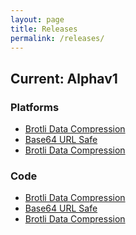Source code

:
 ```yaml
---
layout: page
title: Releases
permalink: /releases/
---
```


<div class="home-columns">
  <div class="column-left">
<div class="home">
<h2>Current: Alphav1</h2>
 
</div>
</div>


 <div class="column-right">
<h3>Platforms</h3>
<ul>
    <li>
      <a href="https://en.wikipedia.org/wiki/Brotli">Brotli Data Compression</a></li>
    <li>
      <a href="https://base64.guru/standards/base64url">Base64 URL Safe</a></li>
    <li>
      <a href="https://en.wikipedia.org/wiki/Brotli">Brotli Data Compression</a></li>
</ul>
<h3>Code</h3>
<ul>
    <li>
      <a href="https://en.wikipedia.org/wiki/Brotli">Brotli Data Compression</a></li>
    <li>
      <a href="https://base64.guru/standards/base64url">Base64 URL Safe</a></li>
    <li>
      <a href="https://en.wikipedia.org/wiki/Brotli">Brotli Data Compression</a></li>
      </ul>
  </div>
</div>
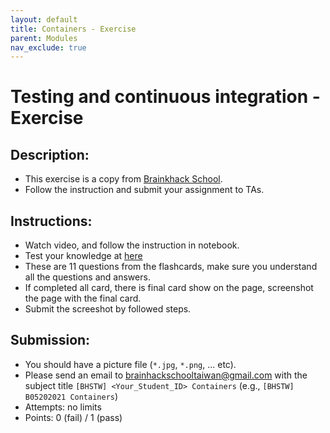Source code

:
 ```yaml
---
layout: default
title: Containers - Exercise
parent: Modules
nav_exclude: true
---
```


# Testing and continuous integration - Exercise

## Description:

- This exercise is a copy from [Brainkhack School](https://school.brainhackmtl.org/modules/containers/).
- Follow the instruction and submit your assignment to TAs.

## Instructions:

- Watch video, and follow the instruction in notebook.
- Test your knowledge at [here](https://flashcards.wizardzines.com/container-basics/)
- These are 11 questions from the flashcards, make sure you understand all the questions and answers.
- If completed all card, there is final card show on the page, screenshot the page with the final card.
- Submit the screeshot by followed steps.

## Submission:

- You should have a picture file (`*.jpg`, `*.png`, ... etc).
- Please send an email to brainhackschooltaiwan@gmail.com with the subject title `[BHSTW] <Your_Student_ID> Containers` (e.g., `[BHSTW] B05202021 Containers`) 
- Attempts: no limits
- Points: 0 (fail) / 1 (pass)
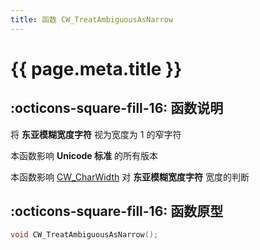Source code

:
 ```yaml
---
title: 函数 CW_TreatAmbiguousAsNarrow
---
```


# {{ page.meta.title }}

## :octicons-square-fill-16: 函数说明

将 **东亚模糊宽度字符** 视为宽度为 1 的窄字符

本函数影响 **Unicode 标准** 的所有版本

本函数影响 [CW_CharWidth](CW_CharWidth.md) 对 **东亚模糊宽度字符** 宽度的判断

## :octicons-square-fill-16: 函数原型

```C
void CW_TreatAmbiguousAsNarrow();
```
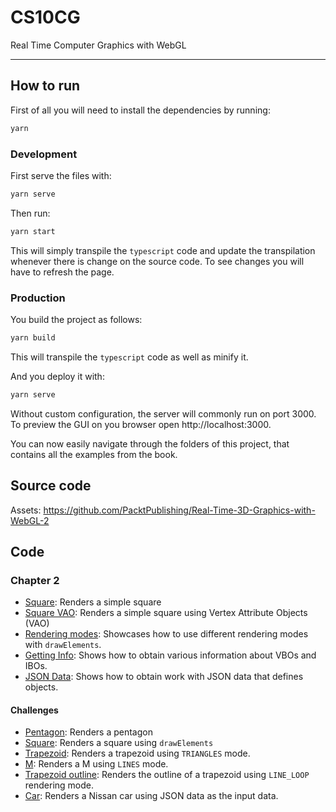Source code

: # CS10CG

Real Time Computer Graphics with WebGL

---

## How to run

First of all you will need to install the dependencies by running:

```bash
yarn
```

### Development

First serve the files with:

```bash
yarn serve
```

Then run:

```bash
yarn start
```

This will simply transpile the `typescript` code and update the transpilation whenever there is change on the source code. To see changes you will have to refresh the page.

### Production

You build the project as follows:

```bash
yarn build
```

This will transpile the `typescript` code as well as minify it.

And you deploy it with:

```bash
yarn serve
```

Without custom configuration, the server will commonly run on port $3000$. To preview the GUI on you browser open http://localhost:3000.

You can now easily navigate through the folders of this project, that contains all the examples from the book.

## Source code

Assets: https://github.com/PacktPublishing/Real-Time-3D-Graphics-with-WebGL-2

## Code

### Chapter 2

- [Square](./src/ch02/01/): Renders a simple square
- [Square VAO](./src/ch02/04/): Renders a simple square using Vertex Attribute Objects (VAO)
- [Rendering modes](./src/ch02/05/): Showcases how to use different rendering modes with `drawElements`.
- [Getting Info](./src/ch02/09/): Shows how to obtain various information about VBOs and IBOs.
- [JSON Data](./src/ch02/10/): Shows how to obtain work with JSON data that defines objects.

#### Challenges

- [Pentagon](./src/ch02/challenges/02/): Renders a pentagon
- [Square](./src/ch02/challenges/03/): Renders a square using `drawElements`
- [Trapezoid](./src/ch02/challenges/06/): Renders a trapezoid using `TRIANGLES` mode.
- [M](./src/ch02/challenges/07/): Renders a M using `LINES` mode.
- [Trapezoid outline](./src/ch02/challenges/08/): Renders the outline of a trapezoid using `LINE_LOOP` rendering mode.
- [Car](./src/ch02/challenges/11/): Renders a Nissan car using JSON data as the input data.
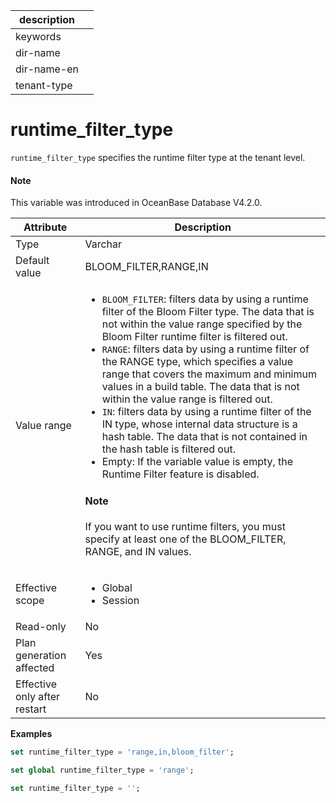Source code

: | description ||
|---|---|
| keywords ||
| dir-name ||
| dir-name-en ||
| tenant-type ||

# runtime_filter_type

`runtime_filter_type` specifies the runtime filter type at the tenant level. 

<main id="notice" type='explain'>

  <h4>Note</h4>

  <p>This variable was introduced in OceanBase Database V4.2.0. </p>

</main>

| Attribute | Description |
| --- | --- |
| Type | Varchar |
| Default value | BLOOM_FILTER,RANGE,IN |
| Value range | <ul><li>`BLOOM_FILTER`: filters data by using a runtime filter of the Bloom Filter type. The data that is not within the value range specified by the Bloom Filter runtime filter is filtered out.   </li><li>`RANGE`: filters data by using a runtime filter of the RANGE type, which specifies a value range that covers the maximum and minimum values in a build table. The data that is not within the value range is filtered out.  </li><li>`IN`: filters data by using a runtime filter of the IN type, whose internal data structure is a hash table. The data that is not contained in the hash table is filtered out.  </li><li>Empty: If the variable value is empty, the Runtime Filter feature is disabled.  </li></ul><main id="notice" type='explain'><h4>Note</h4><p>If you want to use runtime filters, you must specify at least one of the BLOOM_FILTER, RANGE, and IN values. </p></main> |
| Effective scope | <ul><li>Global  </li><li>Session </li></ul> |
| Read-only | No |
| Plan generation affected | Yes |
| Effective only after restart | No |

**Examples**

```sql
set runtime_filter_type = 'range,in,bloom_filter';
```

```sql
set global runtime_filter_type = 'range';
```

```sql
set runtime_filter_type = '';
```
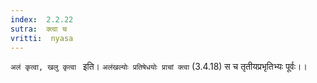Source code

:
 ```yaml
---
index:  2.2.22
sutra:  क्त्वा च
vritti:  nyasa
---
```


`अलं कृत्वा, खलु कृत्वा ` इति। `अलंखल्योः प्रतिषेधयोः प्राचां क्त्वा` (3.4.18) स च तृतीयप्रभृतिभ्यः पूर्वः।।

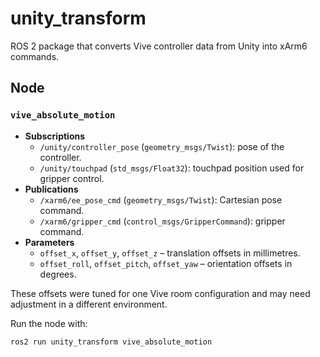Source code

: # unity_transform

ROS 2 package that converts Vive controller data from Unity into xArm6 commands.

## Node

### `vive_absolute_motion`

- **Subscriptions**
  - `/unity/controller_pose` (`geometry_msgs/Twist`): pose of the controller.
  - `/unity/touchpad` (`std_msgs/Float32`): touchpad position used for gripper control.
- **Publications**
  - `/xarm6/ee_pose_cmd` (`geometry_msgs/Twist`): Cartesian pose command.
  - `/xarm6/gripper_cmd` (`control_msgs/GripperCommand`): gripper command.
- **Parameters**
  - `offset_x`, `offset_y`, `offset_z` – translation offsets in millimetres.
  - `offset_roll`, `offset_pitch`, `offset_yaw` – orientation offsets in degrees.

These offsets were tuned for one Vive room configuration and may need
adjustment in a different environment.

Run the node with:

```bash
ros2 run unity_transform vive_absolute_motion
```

(YOUR TASK) Aside from the pictures, copy all of the entries exactly.

(SOLUTION BELOW)
Source code

:
 ```yaml
---
layout: page
title: Releases
permalink: /releases/
---
```


<div class="home-columns">
  <div class="column-left">
<div class="home">
<h2>Current: Alphav1</h2>
 
</div>
</div>


 <div class="column-right">
<h3>Platforms</h3>
<ul>
    <li>
      <a href="https://en.wikipedia.org/wiki/Brotli">Brotli Data Compression</a></li>
    <li>
      <a href="https://base64.guru/standards/base64url">Base64 URL Safe</a></li>
    <li>
      <a href="https://en.wikipedia.org/wiki/Brotli">Brotli Data Compression</a></li>
</ul>
<h3>Code</h3>
<ul>
    <li>
      <a href="https://en.wikipedia.org/wiki/Brotli">Brotli Data Compression</a></li>
    <li>
      <a href="https://base64.guru/standards/base64url">Base64 URL Safe</a></li>
    <li>
      <a href="https://en.wikipedia.org/wiki/Brotli">Brotli Data Compression</a></li>
      </ul>
  </div>
</div>
Source code

:
 ```yaml
---
layout: default
title: Containers - Exercise
parent: Modules
nav_exclude: true
---
```


# Testing and continuous integration - Exercise

## Description:

- This exercise is a copy from [Brainkhack School](https://school.brainhackmtl.org/modules/containers/).
- Follow the instruction and submit your assignment to TAs.

## Instructions:

- Watch video, and follow the instruction in notebook.
- Test your knowledge at [here](https://flashcards.wizardzines.com/container-basics/)
- These are 11 questions from the flashcards, make sure you understand all the questions and answers.
- If completed all card, there is final card show on the page, screenshot the page with the final card.
- Submit the screeshot by followed steps.

## Submission:

- You should have a picture file (`*.jpg`, `*.png`, ... etc).
- Please send an email to brainhackschooltaiwan@gmail.com with the subject title `[BHSTW] <Your_Student_ID> Containers` (e.g., `[BHSTW] B05202021 Containers`) 
- Attempts: no limits
- Points: 0 (fail) / 1 (pass)
Source code

:
 ```yaml
---
title: 函数 CW_TreatAmbiguousAsNarrow
---
```


# {{ page.meta.title }}

## :octicons-square-fill-16: 函数说明

将 **东亚模糊宽度字符** 视为宽度为 1 的窄字符

本函数影响 **Unicode 标准** 的所有版本

本函数影响 [CW_CharWidth](CW_CharWidth.md) 对 **东亚模糊宽度字符** 宽度的判断

## :octicons-square-fill-16: 函数原型

```C
void CW_TreatAmbiguousAsNarrow();
```
Source code

: # CS10CG

Real Time Computer Graphics with WebGL

---

## How to run

First of all you will need to install the dependencies by running:

```bash
yarn
```

### Development

First serve the files with:

```bash
yarn serve
```

Then run:

```bash
yarn start
```

This will simply transpile the `typescript` code and update the transpilation whenever there is change on the source code. To see changes you will have to refresh the page.

### Production

You build the project as follows:

```bash
yarn build
```

This will transpile the `typescript` code as well as minify it.

And you deploy it with:

```bash
yarn serve
```

Without custom configuration, the server will commonly run on port $3000$. To preview the GUI on you browser open http://localhost:3000.

You can now easily navigate through the folders of this project, that contains all the examples from the book.

## Source code

Assets: https://github.com/PacktPublishing/Real-Time-3D-Graphics-with-WebGL-2

## Code

### Chapter 2

- [Square](./src/ch02/01/): Renders a simple square
- [Square VAO](./src/ch02/04/): Renders a simple square using Vertex Attribute Objects (VAO)
- [Rendering modes](./src/ch02/05/): Showcases how to use different rendering modes with `drawElements`.
- [Getting Info](./src/ch02/09/): Shows how to obtain various information about VBOs and IBOs.
- [JSON Data](./src/ch02/10/): Shows how to obtain work with JSON data that defines objects.

#### Challenges

- [Pentagon](./src/ch02/challenges/02/): Renders a pentagon
- [Square](./src/ch02/challenges/03/): Renders a square using `drawElements`
- [Trapezoid](./src/ch02/challenges/06/): Renders a trapezoid using `TRIANGLES` mode.
- [M](./src/ch02/challenges/07/): Renders a M using `LINES` mode.
- [Trapezoid outline](./src/ch02/challenges/08/): Renders the outline of a trapezoid using `LINE_LOOP` rendering mode.
- [Car](./src/ch02/challenges/11/): Renders a Nissan car using JSON data as the input data.
Source code

: | description ||
|---|---|
| keywords ||
| dir-name ||
| dir-name-en ||
| tenant-type ||

# runtime_filter_type

`runtime_filter_type` specifies the runtime filter type at the tenant level. 

<main id="notice" type='explain'>

  <h4>Note</h4>

  <p>This variable was introduced in OceanBase Database V4.2.0. </p>

</main>

| Attribute | Description |
| --- | --- |
| Type | Varchar |
| Default value | BLOOM_FILTER,RANGE,IN |
| Value range | <ul><li>`BLOOM_FILTER`: filters data by using a runtime filter of the Bloom Filter type. The data that is not within the value range specified by the Bloom Filter runtime filter is filtered out.   </li><li>`RANGE`: filters data by using a runtime filter of the RANGE type, which specifies a value range that covers the maximum and minimum values in a build table. The data that is not within the value range is filtered out.  </li><li>`IN`: filters data by using a runtime filter of the IN type, whose internal data structure is a hash table. The data that is not contained in the hash table is filtered out.  </li><li>Empty: If the variable value is empty, the Runtime Filter feature is disabled.  </li></ul><main id="notice" type='explain'><h4>Note</h4><p>If you want to use runtime filters, you must specify at least one of the BLOOM_FILTER, RANGE, and IN values. </p></main> |
| Effective scope | <ul><li>Global  </li><li>Session </li></ul> |
| Read-only | No |
| Plan generation affected | Yes |
| Effective only after restart | No |

**Examples**

```sql
set runtime_filter_type = 'range,in,bloom_filter';
```

```sql
set global runtime_filter_type = 'range';
```

```sql
set runtime_filter_type = '';
```
Source code

:
 ```yaml
---
index:  2.2.22
sutra:  क्त्वा च
vritti:  nyasa
---
```


`अलं कृत्वा, खलु कृत्वा ` इति। `अलंखल्योः प्रतिषेधयोः प्राचां क्त्वा` (3.4.18) स च तृतीयप्रभृतिभ्यः पूर्वः।।

Source code

: # unity_transform

ROS 2 package that converts Vive controller data from Unity into xArm6 commands.

## Node

### `vive_absolute_motion`

- **Subscriptions**
  - `/unity/controller_pose` (`geometry_msgs/Twist`): pose of the controller.
  - `/unity/touchpad` (`std_msgs/Float32`): touchpad position used for gripper control.
- **Publications**
  - `/xarm6/ee_pose_cmd` (`geometry_msgs/Twist`): Cartesian pose command.
  - `/xarm6/gripper_cmd` (`control_msgs/GripperCommand`): gripper command.
- **Parameters**
  - `offset_x`, `offset_y`, `offset_z` – translation offsets in millimetres.
  - `offset_roll`, `offset_pitch`, `offset_yaw` – orientation offsets in degrees.

These offsets were tuned for one Vive room configuration and may need
adjustment in a different environment.

Run the node with:

```bash
ros2 run unity_transform vive_absolute_motion
```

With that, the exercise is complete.